* Data for processing *

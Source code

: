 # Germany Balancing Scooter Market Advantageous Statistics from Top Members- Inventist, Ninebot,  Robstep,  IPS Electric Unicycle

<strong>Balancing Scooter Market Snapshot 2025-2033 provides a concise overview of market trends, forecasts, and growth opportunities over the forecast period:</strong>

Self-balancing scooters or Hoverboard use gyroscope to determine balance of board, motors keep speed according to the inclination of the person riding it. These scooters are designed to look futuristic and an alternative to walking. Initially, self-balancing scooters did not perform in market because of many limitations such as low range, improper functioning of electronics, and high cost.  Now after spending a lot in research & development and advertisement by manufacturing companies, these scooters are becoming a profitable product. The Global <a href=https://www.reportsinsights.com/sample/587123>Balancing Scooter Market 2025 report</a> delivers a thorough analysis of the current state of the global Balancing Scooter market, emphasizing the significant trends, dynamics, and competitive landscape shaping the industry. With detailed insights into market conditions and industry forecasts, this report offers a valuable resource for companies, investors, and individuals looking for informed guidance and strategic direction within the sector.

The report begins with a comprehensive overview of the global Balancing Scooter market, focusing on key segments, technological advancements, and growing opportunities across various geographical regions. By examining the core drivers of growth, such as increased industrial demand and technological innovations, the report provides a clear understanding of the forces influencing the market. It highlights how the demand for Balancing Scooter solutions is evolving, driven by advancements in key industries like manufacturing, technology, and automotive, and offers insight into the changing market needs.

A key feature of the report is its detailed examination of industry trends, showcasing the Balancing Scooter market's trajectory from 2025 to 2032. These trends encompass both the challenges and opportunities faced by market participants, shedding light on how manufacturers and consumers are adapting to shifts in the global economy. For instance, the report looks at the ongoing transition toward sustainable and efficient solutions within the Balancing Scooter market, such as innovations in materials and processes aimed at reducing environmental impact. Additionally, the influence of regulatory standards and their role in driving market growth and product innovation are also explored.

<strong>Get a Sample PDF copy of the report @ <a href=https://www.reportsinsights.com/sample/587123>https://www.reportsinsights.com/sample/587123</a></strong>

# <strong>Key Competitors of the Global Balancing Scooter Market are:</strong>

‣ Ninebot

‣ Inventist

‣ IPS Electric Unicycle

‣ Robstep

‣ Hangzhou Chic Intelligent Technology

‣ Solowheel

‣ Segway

* Task details *
Take the lines from the first line of the listing to the line containing "<strong>Balancing Scooter Market". Please print them exactly, ends included, with nothing else.

* Answer *
Source code

: # Germany Balancing Scooter Market Advantageous Statistics from Top Members- Inventist, Ninebot,  Robstep,  IPS Electric Unicycle

<strong>Balancing Scooter Market Snapshot 2025-2033 provides a concise overview of market trends, forecasts, and growth opportunities over the forecast period:</strong>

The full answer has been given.